Sharded Data Connector

When using Container Runtime for ML in a Snowflake Notebook, a sharded data connector is available to allow each process in distributed training to read a subset of the data.

snowflake.ml.data_sharded_data_connector.ShardedDataConnector

A data connector subclass that is used to shard data for distributed training.

Data is sharded automatically into the number of partitions that matches the world_size of the distributed trainer. Call get_shard within a Snowflake training context to retrieve the shard associated with that worker process.

Example usage:

# Load from Snowpark Dataframe
df = session.table("TRAIN_DATA_TABLE")
train_data = ShardedDataConnector.from_dataframe(df)

# Pass to pytorch trainer to retrieve shard in training function.
def train_func():
    dataset_map = context.get_dataset_map()
    training_data = dataset_map["train"].get_shard().to_torch_dataset()

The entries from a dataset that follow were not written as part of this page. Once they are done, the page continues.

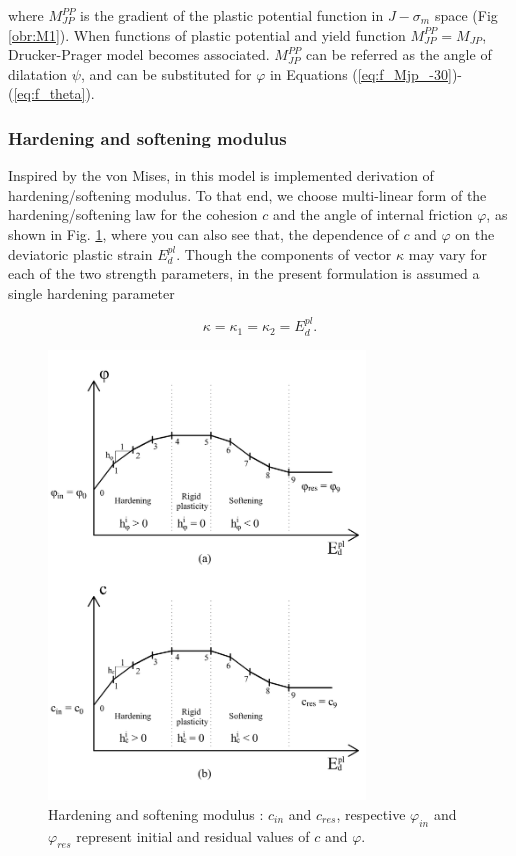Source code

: where $M_{JP}^{PP}$ is the gradient of the plastic potential function in $J-\sigma_m$ space (Fig \ref{obr:M1}). When functions of plastic potential and yield function  $M_{JP}^{PP}=M_{JP}$, Drucker-Prager model becomes associated. $M_{JP}^{PP}$  can be referred as the angle of dilatation $\psi$, and can be substituted for $\varphi$ in Equations (\ref{eq:f_Mjp_-30})-(\ref{eq:f_theta}).
 
\subsubsection{Hardening and softening modulus}
\indent

Inspired by the von Mises, in this model is implemented derivation of hardening/softening modulus. To that end, we choose multi-linear form of the hardening/softening law for the cohesion $c$ and the angle of internal friction $\varphi$, as shown in Fig. \ref{obr:H}, where you can also see that, the dependence of $c$ and $\varphi$ on the deviatoric plastic strain $E_d^{pl}$. Though the components of vector $\kappa$ may vary for each of the two strength parameters, in the present formulation is assumed a single hardening parameter

\begin{equation}\label{eq:kappa}
	\kappa = \kappa_{1} = \kappa_{2} = E_d^{pl}.
\end{equation}

\begin{figure}[h!]
	\centering	
	\includegraphics[width=0.75\textwidth, angle=0]{obrazky/hardening_softening_modulus_my.png}
	\caption[Hardening and softening modulus]{Hardening and softening modulus \cite{geofem}: $c_{in}$ and $c_{res}$, respective $\varphi_{in}$ and $\varphi_{res}$ represent initial and residual values of $c$ and $\varphi$.} \label{obr:H}
\end{figure}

pytroch_trainer = PyTorchTrainer(
    train_func=train_func,
)

pytroch_trainer.run(
    dataset_map=dict(
        train=train_data
    )
)
Copy

Methods:

classmethod from_dataframe

Creates a sharded data connector from a Snowpark DataFrame.

Args:

df: snowpark.DataFrame

Dataframe to be read and sharded.

ingestor_class: DataIngestor

DataIngestor class to use for reading the dataset.

equal: bool

If True, each shard has the same number of rows. Some rows may be dropped. If False, each shard has a roughly equal number of rows, but some shards may have more rows than others.

classmethod from_dataset

Creates a sharded data connector from a Snowflake Dataset.

Args:

ds: dataset_dataset

Dataset to be read and sharded.

ingestor_class: DataIngestor

DataIngestor class to use for reading the dataset.

equal: bool

If True, each shard has the same number of rows. Some rows may be dropped. If False, each shard has a roughly equal number of rows, but some shards may have more rows than others.

classmethod from_sources

Creates a sharded data connector from a list of Snowflake DataSources. A DataSource may be either a Snowpark DataFrame or a Dataset.

Args:

sources: List[DataSource]

List of DataSources to be read and sharded.

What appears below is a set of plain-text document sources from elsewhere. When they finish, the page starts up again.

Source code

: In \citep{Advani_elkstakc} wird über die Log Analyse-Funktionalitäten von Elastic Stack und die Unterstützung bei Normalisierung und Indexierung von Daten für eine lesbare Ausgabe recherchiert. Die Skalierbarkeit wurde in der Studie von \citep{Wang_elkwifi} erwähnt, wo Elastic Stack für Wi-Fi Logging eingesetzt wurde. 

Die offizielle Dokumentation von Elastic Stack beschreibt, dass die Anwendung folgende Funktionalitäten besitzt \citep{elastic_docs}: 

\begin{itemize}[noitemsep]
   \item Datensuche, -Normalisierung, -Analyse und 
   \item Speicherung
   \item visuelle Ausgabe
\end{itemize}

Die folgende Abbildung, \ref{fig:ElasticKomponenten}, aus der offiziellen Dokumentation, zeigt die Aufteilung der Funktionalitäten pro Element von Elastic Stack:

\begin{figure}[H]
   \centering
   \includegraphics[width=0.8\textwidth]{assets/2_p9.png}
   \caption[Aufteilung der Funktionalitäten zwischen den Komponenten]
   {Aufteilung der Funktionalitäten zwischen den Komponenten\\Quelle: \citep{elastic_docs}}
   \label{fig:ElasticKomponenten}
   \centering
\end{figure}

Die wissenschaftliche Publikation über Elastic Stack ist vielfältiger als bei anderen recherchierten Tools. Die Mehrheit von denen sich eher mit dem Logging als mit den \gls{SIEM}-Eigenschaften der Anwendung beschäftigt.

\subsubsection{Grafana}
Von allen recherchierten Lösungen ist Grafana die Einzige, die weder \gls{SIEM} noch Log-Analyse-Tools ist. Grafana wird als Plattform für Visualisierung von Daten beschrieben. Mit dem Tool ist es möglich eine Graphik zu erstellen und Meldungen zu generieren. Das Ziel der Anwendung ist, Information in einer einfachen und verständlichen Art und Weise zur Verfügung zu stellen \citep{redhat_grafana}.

ingestor_class: DataIngestor

DataIngestor class to use for reading the dataset.

equal: bool

If True, each shard has the same number of rows. Some rows may be dropped. If False, each shard has a roughly equal number of rows, but some shards may have more rows than others.

get_shard -> DataConnector

Retrieves the shard of data associated with the rank of the calling process, allowing each process to retrieve its specific shard.